Global academics have rallied around Anne-Marie Brady, a professor at the University of Canterbury, in New Zealand, who has been under review by her institution since August and has been told not to speak publicly about her case, according to her lawyer.
Her research, “Holding a pen in one hand, gripping a gun in the other,” co-authored by Jichang Lulu and Sam Pheloung, investigated alleged links between New Zealand universities and the Chinese military. The paper was submitted to Parliament in July and also published by the Wilson Center, a U.S. think tank.
In the paper, Brady outlines the high stakes for China-New Zealand relations. “Until the COVID-19 pandemic, the PRC [People’s Republic of China] was also New Zealand’s largest market for foreign students, largest tourism market, and sixth largest foreign scientific research partner.”
Complainants claim that Brady’s work cited “manifest errors of fact and misleading inferences,” Canterbury’s deputy vice chancellor (research), Ian Wright, said to the media.
However, nearly 200 international academics have signed an open letter saying that Brady’s “ground-breaking research” has had a “profound impact internationally, based as it is on meticulous research and her analytical insights over 20 years of scholarship in this area.”
They urged the university to apologize, and for complainants to practice the “normal way of disagreeing with a paper — publishing their criticism.”
Stephen Franks, Brady’s lawyer, told Times Higher Education that Canterbury “has ordered her not to communicate about their ‘review’ and the complaint.”

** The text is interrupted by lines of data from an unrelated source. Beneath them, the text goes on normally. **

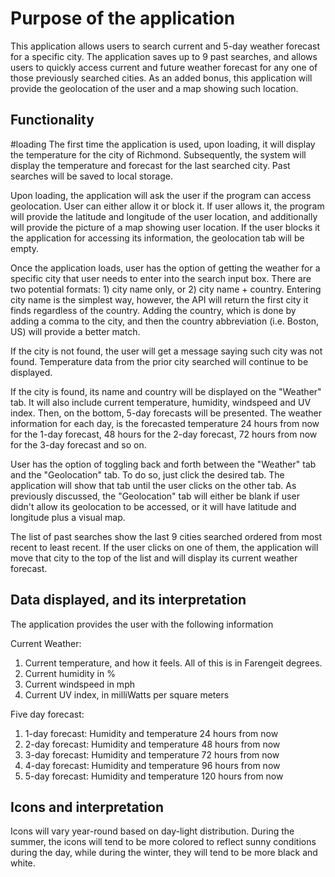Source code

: ﻿# Purpose of the application

This application allows users to search current and 5-day weather forecast for a specific city.  The application saves up to 9 past searches, and allows users to quickly access current and future weather forecast for any one of those previously searched cities.  As an added bonus, this application will provide the geolocation of the user and a map showing such location.

## Functionality

#loading
The first time the application is used, upon loading, it will display the temperature for the city of Richmond.  Subsequently, the system will display the temperature and forecast for the last searched city.  Past searches will be saved to local storage.

Upon loading, the application will ask the user if the program can access geolocation.  User can either allow it or block it.  If user allows it, the program will provide the latitude and longitude of the user location, and additionally will provide the picture of a map showing user location.  If the user blocks it the application for accessing its information, the geolocation tab will be empty.

Once the application loads, user has the option of getting the weather for a specific city that user needs to enter into the search input box.  There are two potential formats:  1) city name only, or 2) city name + country.  Entering city name is the simplest way, however, the API will return the first city it finds regardless of the country.  Adding the country, which is done by adding a comma to the city, and then the country abbreviation (i.e. Boston, US) will provide a better match.

If the city is not found, the user will get a message saying such city was not found.  Temperature data from the prior city searched will continue to be displayed.

If the city is found, its name and country will be displayed on the "Weather" tab.  It will also include current temperature, humidity, windspeed and UV index.  Then, on the bottom, 5-day forecasts will be presented.  The weather information for each day, is the forecasted temperature 24 hours from now for the 1-day forecast, 48 hours for the 2-day forecast, 72 hours from now for the 3-day forecast and so on.

User has the option of toggling back and forth between the "Weather" tab and the "Geolocation" tab.  To do so, just click the desired tab.  The application will show that tab until the user clicks on the other tab.  As previously discussed, the "Geolocation" tab will either be blank if user didn't allow its geolocation to be accessed, or it will have latitude and longitude plus a visual map.

The list of past searches show the last 9 cities searched ordered from most recent to least recent.  If the user clicks on one of them, the application will move that city to the top of the list and will display its current weather forecast.

##  Data displayed, and its interpretation

The application provides the user with the following information

Current Weather:
1) Current temperature, and how it feels.  All of this is in Farengeit degrees.
2) Current humidity in %
3) Current windspeed in mph
4) Current UV index, in milliWatts per square meters

Five day forecast:
1)  1-day forecast:  Humidity and temperature 24 hours from now
2)  2-day forecast:  Humidity and temperature 48 hours from now
3)  3-day forecast:  Humidity and temperature 72 hours from now
4)  4-day forecast:  Humidity and temperature 96 hours from now
5)  5-day forecast:  Humidity and temperature 120 hours from now

## Icons and interpretation

Icons will vary year-round based on day-light distribution.  During the summer, the icons will tend to be more colored to reflect sunny conditions during the day, while during the winter, they will tend to be more black and white.


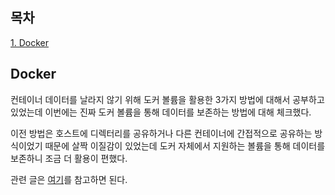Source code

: ## 목차
[1. Docker](#docker)   

## Docker
컨테이너 데이터를 날라지 않기 위해 도커 볼륨을 활용한 3가지 방법에 대해서 공부하고 있었는데 이번에는 진짜 도커 볼륨을 통해 데이터를 보존하는 방법에 대해 체크했다.

이전 방법은 호스트에 디렉터리를 공유하거나 다른 컨테이너에 간접적으로 공유하는 방식이었기 때문에 살짝 이질감이 있었는데 도커 자체에서 지원하는 볼륨을 통해 데이터를 보존하니 조금 더 활용이 편했다.

관련 글은 [여기](https://velog.io/@ohju96/Docker-Volume-Docker-Volume)를 참고하면 된다.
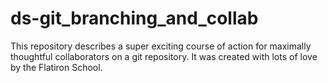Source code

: # ds-git_branching_and_collab

This repository describes a super exciting course of action for maximally thoughtful collaborators on a git repository. It was created with lots of love by the Flatiron School.

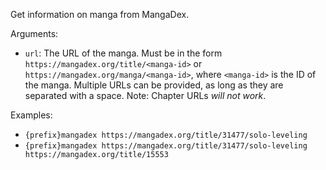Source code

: Get information on manga from MangaDex.

Arguments:
* `url`: The URL of the manga. Must be in the form `https://mangadex.org/title/<manga-id>` or `https://mangadex.org/manga/<manga-id>`, where `<manga-id>` is the ID of the manga. Multiple URLs can be provided, as long as they are separated with a space. Note: Chapter URLs *will not work*.

Examples:
* `{prefix}mangadex https://mangadex.org/title/31477/solo-leveling`
* `{prefix}mangadex https://mangadex.org/title/31477/solo-leveling https://mangadex.org/title/15553`
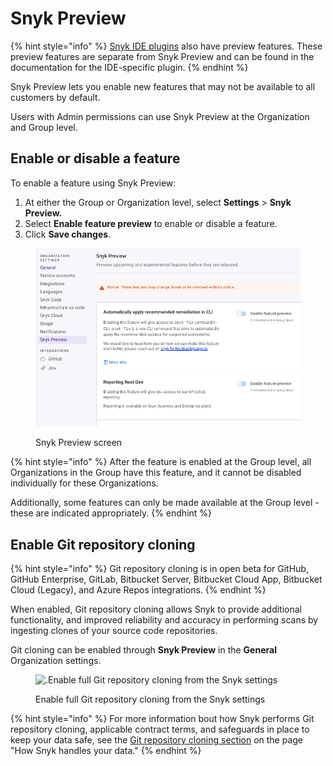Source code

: # Snyk Preview

{% hint style="info" %}
[Snyk IDE plugins](../../integrate-with-snyk/use-snyk-in-your-ide/) also have preview features. These preview features are separate from Snyk Preview and can be found in the documentation for the IDE-specific plugin.
{% endhint %}

Snyk Preview lets you enable new features that may not be available to all customers by default.

Users with Admin permissions can use Snyk Preview at the Organization and Group level.

## Enable or disable a feature

To enable a feature using Snyk Preview:

1. At either the Group or Organization level, select **Settings** > **Snyk Preview.**
2. Select **Enable feature preview** to enable or disable a feature.
3. Click **Save changes**.

<figure><img src="../../.gitbook/assets/Screenshot 2023-05-04 at 11.36.07.png" alt="Snyk Preview screen"><figcaption><p>Snyk Preview screen</p></figcaption></figure>

{% hint style="info" %}
After the feature is enabled at the Group level, all Organizations in the Group have this feature, and it cannot be disabled individually for these Organizations.

Additionally, some features can only be made available at the Group level - these are indicated appropriately.
{% endhint %}

## Enable Git repository cloning

{% hint style="info" %}
Git repository cloning is in open beta for GitHub, GitHub Enterprise, GitLab, Bitbucket Server, Bitbucket Cloud App, Bitbucket Cloud (Legacy), and Azure Repos integrations.
{% endhint %}

When enabled, Git repository cloning allows Snyk to provide additional functionality, and improved reliability and accuracy in performing scans by ingesting clones of your source code repositories.

Git cloning can be enabled through **Snyk Preview** in the **General** Organization settings.

<figure><img src="https://lh4.googleusercontent.com/NeiM1iGKaUMiHC-qr8n3SjlNRCr8j33XO3M5PtAdMUJaIap6RNv1UwmpiVv1siDWRnE61v490VoLTP1uXL0gUVHQDLh7FK29vGQLSvCMhlmd2NZJnbWFt3xIOxzHO7Nw7SAQDGiMwLotub8y5HU2-vbyEiY9GzA4DXwRh3xXiib7z99lqHEDDShD9jQMfWjn" alt=".Enable full Git repository cloning from the Snyk settings"><figcaption><p>Enable full Git repository cloning from the Snyk settings</p></figcaption></figure>

{% hint style="info" %}
For more information bout how Snyk performs Git repository cloning, applicable contract terms, and safeguards in place to keep your data safe, see the [Git repository cloning section](../../more-info/how-snyk-handles-your-data.md#snyk-integrations-git-repository-cloning) on the page "How Snyk handles your data."
{% endhint %}
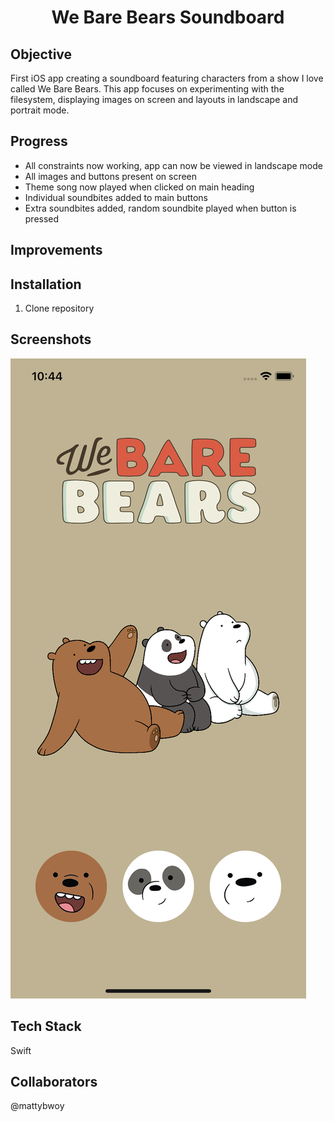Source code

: <h1 align="center">

We Bare Bears Soundboard

</h1>

## Objective
First iOS app creating a soundboard featuring characters from a show I love called We Bare Bears.
This app focuses on experimenting with the filesystem, displaying images on screen and layouts in landscape and portrait mode.

## Progress
- All constraints now working, app can now be viewed in landscape mode
- All images and buttons present on screen
- Theme song now played when clicked on main heading
- Individual soundbites added to main buttons
- Extra soundbites added, random soundbite played when button is pressed

## Improvements


## Installation

1. Clone repository


## Screenshots
![homeScreen](Documentation/homeScreen.png)

## Tech Stack
Swift

## Collaborators
@mattybwoy
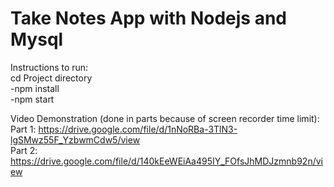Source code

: # Take Notes App with Nodejs and Mysql
Instructions to run:  
cd Project directory   
-npm install   
-npm start       

Video Demonstration (done in parts because of screen recorder time limit):          
Part 1: https://drive.google.com/file/d/1nNoRBa-3TlN3-lgSMwz55F_YzbwmCdw5/view    
Part 2: https://drive.google.com/file/d/140kEeWEiAa495IY_FOfsJhMDJzmnb92n/view
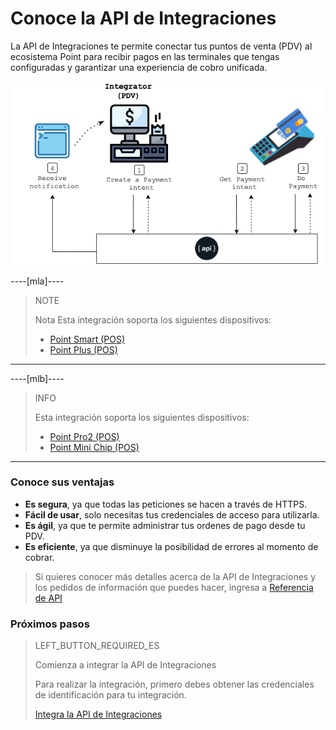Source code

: # Conoce la API de Integraciones

La API de Integraciones te permite conectar tus puntos de venta (PDV) al ecosistema Point para recibir pagos en las terminales que tengas configuradas y garantizar una experiencia de cobro unificada.

![Diagrama 1](/images/mobile/pdv-flow.png)

----[mla]----
> NOTE
>
> Nota
> Esta integración soporta los siguientes dispositivos:
>
> - [Point Smart (POS)](https://www.mercadopago.com.ar/point-smart?ref=devsite)
> - [Point Plus (POS)](https://www.mercadopago.com.ar/point-plus?ref=devsite)
------------

----[mlb]----
> INFO
>
> Esta integración soporta los siguientes dispositivos:
>
> - [Point Pro2 (POS)](https://www.mercadopago.com.br/point-pro-2?ref=devsite)
> - [Point Mini Chip (POS)](https://www.mercadopago.com.br/point-mini-chip?ref=devsite)
------------

### Conoce sus ventajas

* **Es segura**, ya que todas las peticiones se hacen a través de HTTPS.
* **Fácil de usar**, solo necesitas tus credenciales de acceso para utilizarla.
* **Es ágil**, ya que te permite administrar tus ordenes de pago desde tu PDV.
* **Es eficiente**, ya que disminuye la posibilidad de errores al momento de cobrar.

> Si quieres conocer más detalles acerca de la API de Integraciones y los pedidos de información que puedes hacer, ingresa a [Referencia de API](https://www.mercadopago.com.ar/developers/es/reference)

### Próximos pasos

> LEFT_BUTTON_REQUIRED_ES
>
> Comienza a integrar la API de Integraciones
>
> Para realizar la integración, primero debes obtener las credenciales de identificación para tu integración.
>
> [Integra la API de Integraciones](https://www.mercadopago[FAKER][URL][DOMAIN]/developers/es/guides/in-person-payments/integration-api/integration)

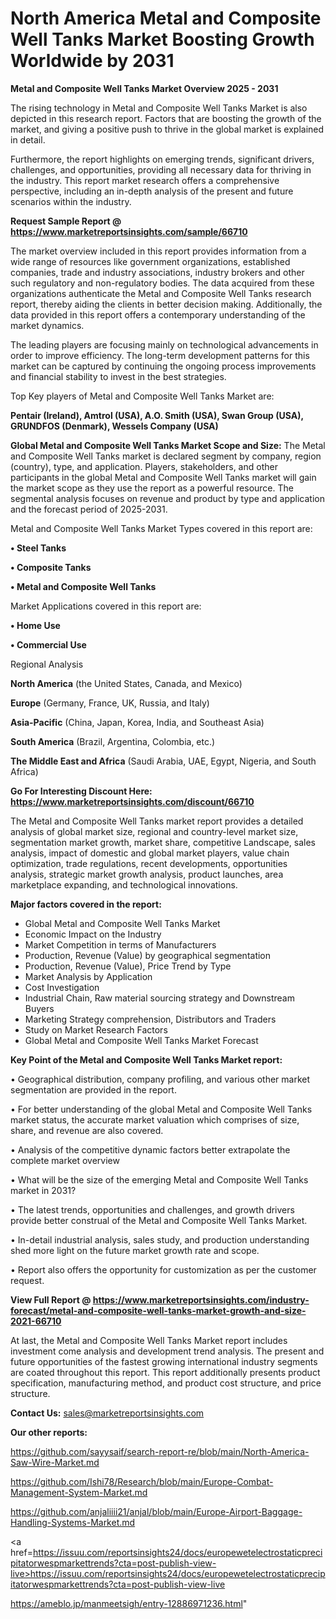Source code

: # North America Metal and Composite Well Tanks Market Boosting Growth Worldwide by 2031

<Strong> Metal and Composite Well Tanks Market Overview 2025 - 2031</strong>

The rising technology in Metal and Composite Well Tanks Market is also depicted in this research report. Factors that are boosting the growth of the market, and giving a positive push to thrive in the global market is explained in detail.

Furthermore, the report highlights on emerging trends, significant drivers, challenges, and opportunities, providing all necessary data for thriving in the industry. This report market research offers a comprehensive perspective, including an in-depth analysis of the present and future scenarios within the industry.

<strong>Request Sample Report @ <a href=https://www.marketreportsinsights.com/sample/66710>https://www.marketreportsinsights.com/sample/66710</a></strong>

The market overview included in this report provides information from a wide range of resources like government organizations, established companies, trade and industry associations, industry brokers and other such regulatory and non-regulatory bodies. The data acquired from these organizations authenticate the Metal and Composite Well Tanks research report, thereby aiding the clients in better decision making. Additionally, the data provided in this report offers a contemporary understanding of the market dynamics.

The leading players are focusing mainly on technological advancements in order to improve efficiency. The long-term development patterns for this market can be captured by continuing the ongoing process improvements and financial stability to invest in the best strategies.

Top Key players of Metal and Composite Well Tanks Market are:

<strong>Pentair (Ireland), Amtrol (USA), A.O. Smith (USA), Swan Group (USA), GRUNDFOS (Denmark), Wessels Company (USA)</strong>

<strong><b>Global Metal and Composite Well Tanks Market Scope and Size:</b></strong>
The Metal and Composite Well Tanks market is declared segment by company, region (country), type, and application. Players, stakeholders, and other participants in the global Metal and Composite Well Tanks market will gain the market scope as they use the report as a powerful resource. The segmental analysis focuses on revenue and product by type and application and the forecast period of 2025-2031.

Metal and Composite Well Tanks Market Types covered in this report are:

<strong>• Steel Tanks

• Composite Tanks

• Metal and Composite Well Tanks</strong>

Market Applications covered in this report are:

<strong>• Home Use

• Commercial Use</strong> 

Regional Analysis

<strong>North America</strong> (the United States, Canada, and Mexico)

<strong>Europe</strong> (Germany, France, UK, Russia, and Italy)

<strong>Asia-Pacific</strong> (China, Japan, Korea, India, and Southeast Asia)

<strong>South America</strong> (Brazil, Argentina, Colombia, etc.)

<strong>The Middle East and Africa</strong> (Saudi Arabia, UAE, Egypt, Nigeria, and South Africa)

<strong>Go For Interesting Discount Here: <a href=https://www.marketreportsinsights.com/discount/66710>https://www.marketreportsinsights.com/discount/66710</a></strong>

The Metal and Composite Well Tanks market report provides a detailed analysis of global market size, regional and country-level market size, segmentation market growth, market share, competitive Landscape, sales analysis, impact of domestic and global market players, value chain optimization, trade regulations, recent developments, opportunities analysis, strategic market growth analysis, product launches, area marketplace expanding, and technological innovations.

<strong><b>Major factors covered in the report:</b></strong>
<ul>
  <li>Global Metal and Composite Well Tanks Market </li>
  <li>Economic Impact on the Industry</li>
  <li>Market Competition in terms of Manufacturers</li>
  <li>Production, Revenue (Value) by geographical segmentation</li>
  <li>Production, Revenue (Value), Price Trend by Type</li>
  <li>Market Analysis by Application</li>
  <li>Cost Investigation</li>
  <li>Industrial Chain, Raw material sourcing strategy and Downstream Buyers</li>
  <li>Marketing Strategy comprehension, Distributors and Traders</li>
  <li>Study on Market Research Factors</li>
  <li>Global Metal and Composite Well Tanks Market Forecast</li>
</ul>

<strong><b>Key Point of the Metal and Composite Well Tanks Market report:</b></strong>

• Geographical distribution, company profiling, and various other market segmentation are provided in the report.

• For better understanding of the global Metal and Composite Well Tanks market status, the accurate market valuation which comprises of size, share, and revenue are also covered.

• Analysis of the competitive dynamic factors better extrapolate the complete market overview

• What will be the size of the emerging Metal and Composite Well Tanks market in 2031?

• The latest trends, opportunities and challenges, and growth drivers provide better construal of the Metal and Composite Well Tanks Market.

• In-detail industrial analysis, sales study, and production understanding shed more light on the future market growth rate and scope.

• Report also offers the opportunity for customization as per the customer request.

<strong><b>View Full Report @ <a href=https://www.marketreportsinsights.com/industry-forecast/metal-and-composite-well-tanks-market-growth-and-size-2021-66710>https://www.marketreportsinsights.com/industry-forecast/metal-and-composite-well-tanks-market-growth-and-size-2021-66710</a></b></strong>


At last, the Metal and Composite Well Tanks Market report includes investment come analysis and development trend analysis. The present and future opportunities of the fastest growing international industry segments are coated throughout this report. This report additionally presents product specification, manufacturing method, and product cost structure, and price structure.

<strong>Contact Us:</strong>
sales@marketreportsinsights.com

<strong>Our other reports:</strong>

<a href=https://github.com/sayysaif/search-report-re/blob/main/North-America-Saw-Wire-Market.md>https://github.com/sayysaif/search-report-re/blob/main/North-America-Saw-Wire-Market.md</a>

<a href=https://github.com/Ishi78/Research/blob/main/Europe-Combat-Management-System-Market.md>https://github.com/Ishi78/Research/blob/main/Europe-Combat-Management-System-Market.md</a>

<a href=https://github.com/anjaliiii21/anjal/blob/main/Europe-Airport-Baggage-Handling-Systems-Market.md>https://github.com/anjaliiii21/anjal/blob/main/Europe-Airport-Baggage-Handling-Systems-Market.md</a>

<a href=https://issuu.com/reportsinsights24/docs/europewetelectrostaticprecipitatorwespmarkettrends?cta=post-publish-view-live>https://issuu.com/reportsinsights24/docs/europewetelectrostaticprecipitatorwespmarkettrends?cta=post-publish-view-live</a>

<a href=https://ameblo.jp/manmeetsigh/entry-12886971236.html>https://ameblo.jp/manmeetsigh/entry-12886971236.html</a>"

“The university’s failure to direct the complainants to normal academic remedies — publish their criticisms if they had confidence in them — is generating significant disquiet and internal protest from staff at her university, and elsewhere in New Zealand,” he said, adding that “the university would be a laughingstock if the chilling effect was not so obvious.”
A Canterbury spokesperson confirmed that it was responding to four formal complaints from academic staff at Canterbury and other universities. The review, which is being held “as reputations of academics are in question,” was initially planned for September but has been postponed due to a request by Brady, the spokesperson said.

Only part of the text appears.